Domenica sera intorno alle 22:30, Fr. Andrew mi invita scendere con lui, Scolastica e Nawapa a Maralal per il giorno seguente.

Sveglia ore 5:00, partenza prevista ore 6:00.

Mi ritrovo dunque al mattino presto a settare il progetto per la mia assenza d’un giorno.

In cucina verso le 5:30 parlo con Joseph per chiedergli di dare giusto un’occhio, in special modo al livello dell’acqua del container, accetta volentieri.

Ci si ritrova tutti quanti sorseggiando una tazza di caffe caldo intorno alla jeep, finendo di caricare le ultime cose.

Mi meraviglio nel vedere Nawapa e Scola, puri africani 100%, portare per un giorno uno zainetto col cambio d’abiti mentre io nel mio marsupio avevo appallottolato la mia unica maglietta rimasta.

Ore 6:30: partenza per Maralal.

Km da percorrere 220, tempo stimato 7 ore, tempo impiegato 10 ore.

3 ore in più in Africa non sono uno scherzo si fanno sentire e come.
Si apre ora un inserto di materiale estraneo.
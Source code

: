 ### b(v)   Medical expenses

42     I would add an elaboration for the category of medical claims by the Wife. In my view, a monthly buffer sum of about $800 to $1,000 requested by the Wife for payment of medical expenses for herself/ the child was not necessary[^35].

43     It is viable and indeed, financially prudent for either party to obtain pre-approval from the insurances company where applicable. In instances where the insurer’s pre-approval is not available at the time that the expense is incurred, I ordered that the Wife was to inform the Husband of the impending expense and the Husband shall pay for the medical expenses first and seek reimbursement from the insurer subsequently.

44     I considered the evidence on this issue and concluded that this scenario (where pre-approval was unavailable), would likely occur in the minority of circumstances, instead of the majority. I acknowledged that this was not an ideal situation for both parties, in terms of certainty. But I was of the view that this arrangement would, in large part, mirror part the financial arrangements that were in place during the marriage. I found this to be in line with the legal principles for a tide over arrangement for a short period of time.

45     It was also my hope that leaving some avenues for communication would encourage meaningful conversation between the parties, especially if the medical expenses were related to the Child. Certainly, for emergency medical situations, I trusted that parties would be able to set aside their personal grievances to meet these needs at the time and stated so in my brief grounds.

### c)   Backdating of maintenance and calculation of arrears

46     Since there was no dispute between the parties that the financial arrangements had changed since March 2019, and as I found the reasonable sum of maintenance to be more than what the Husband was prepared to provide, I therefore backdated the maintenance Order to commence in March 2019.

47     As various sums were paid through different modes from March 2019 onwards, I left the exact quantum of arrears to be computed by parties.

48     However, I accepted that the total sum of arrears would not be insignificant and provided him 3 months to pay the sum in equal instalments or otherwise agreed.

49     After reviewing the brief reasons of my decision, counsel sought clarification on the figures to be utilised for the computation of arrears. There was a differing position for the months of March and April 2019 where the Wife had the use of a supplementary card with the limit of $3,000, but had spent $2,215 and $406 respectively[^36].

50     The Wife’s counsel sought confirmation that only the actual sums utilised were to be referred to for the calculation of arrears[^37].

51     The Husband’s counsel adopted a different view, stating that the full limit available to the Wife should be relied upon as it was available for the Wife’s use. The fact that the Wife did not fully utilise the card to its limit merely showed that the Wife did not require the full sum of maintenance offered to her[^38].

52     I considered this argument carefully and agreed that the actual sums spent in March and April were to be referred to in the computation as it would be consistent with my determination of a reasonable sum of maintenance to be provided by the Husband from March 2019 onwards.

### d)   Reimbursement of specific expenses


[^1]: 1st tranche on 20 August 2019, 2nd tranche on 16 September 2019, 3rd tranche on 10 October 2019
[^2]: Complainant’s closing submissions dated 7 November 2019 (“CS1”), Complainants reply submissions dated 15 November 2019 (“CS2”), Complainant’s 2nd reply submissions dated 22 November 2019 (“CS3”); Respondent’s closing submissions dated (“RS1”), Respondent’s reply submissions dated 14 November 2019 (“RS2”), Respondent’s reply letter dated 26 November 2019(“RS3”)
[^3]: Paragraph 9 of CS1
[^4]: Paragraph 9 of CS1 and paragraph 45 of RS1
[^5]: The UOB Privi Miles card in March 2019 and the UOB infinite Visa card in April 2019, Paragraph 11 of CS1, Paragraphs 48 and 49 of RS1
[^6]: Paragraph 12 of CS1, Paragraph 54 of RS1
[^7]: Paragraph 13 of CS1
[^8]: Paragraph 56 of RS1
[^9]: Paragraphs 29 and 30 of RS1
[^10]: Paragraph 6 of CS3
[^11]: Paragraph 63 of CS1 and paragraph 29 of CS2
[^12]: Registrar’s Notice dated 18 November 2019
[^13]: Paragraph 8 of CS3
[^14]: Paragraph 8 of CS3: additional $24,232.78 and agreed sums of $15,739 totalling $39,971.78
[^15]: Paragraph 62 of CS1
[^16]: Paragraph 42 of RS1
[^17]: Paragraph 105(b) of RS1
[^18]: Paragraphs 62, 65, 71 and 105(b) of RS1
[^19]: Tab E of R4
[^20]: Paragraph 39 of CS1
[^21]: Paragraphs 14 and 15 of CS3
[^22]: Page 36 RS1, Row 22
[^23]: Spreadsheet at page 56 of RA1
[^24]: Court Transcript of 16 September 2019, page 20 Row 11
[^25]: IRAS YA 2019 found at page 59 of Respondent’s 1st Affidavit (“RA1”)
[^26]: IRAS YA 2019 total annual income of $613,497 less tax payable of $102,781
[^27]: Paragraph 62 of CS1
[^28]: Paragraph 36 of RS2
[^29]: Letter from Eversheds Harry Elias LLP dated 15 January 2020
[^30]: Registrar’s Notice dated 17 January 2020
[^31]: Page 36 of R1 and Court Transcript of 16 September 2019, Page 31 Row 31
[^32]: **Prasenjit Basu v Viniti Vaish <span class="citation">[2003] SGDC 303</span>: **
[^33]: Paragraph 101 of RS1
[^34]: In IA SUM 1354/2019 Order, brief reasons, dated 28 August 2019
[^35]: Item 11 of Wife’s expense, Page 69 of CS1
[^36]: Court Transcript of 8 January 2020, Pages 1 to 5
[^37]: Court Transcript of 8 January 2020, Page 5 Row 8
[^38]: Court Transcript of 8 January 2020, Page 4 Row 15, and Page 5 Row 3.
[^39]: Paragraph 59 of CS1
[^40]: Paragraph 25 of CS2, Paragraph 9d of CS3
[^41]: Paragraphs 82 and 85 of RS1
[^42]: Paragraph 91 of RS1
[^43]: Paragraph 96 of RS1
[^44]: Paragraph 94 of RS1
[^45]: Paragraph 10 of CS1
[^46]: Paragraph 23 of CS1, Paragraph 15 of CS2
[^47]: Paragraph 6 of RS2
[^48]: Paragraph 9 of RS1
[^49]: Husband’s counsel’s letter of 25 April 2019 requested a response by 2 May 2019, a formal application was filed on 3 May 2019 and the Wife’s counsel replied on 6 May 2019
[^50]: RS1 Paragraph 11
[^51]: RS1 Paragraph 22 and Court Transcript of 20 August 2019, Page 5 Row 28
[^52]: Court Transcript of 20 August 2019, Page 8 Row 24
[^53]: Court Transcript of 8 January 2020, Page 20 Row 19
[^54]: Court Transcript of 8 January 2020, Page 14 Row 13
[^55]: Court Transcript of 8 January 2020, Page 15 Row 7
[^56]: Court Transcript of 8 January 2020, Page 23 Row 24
3 i pneumatici bucati uno dopo l’altro, i primi due in mezzo alla savana ed il terzo, fortunatamente poichè avevamo finito le ruote di scorta, in un piccolo villaggio chiamato Marti.

Tempo di riparazione di un copertone con camera d’aria incorporata, 2 ore.

L’africa è un po’ come l’ospedale in Italia, sai quando entri ma non sai quando esci e così viaggiare in Africa, sai quando parti ma non sai quando arrivi.

Ogni piccola cosa in Africa può diventare un piccolo spettacolo.

Io, bianco e 3 africani con una jeep, nel bel mezzo di questo villaggio.

Villaggio che si potrebbe descrivere facilmente rievocando quei vecchi film western, in cui vicino al saloon, rotola una balla di fieno accompagnata da nuvole di polvere marrone che si sperdono sopra le teste degli spettatori che attendono desiderosi il tocco della campana per il mortale duello a fuoco.

Ecco così si presenta Marti, un’unica via centrale, il centro del paese per l’appunto, dove osano passare gli arditi avventurieri, al cui fianco sorgono piccoli negozietti dai muri dipinti con vivaci vernici, dal rosso, all’arancio, al giallo, al verde, col nome del locale e dei prodotti venduti, al di fuori piccole e strette panchette di legno sverniciate accolgono i più anziani del villaggio oppure chi come noi deve aspettare la tanto attesa riparazione di una gomma “questa è l’Africa” mi dice Fr. Andrew col suo tipico sorriso.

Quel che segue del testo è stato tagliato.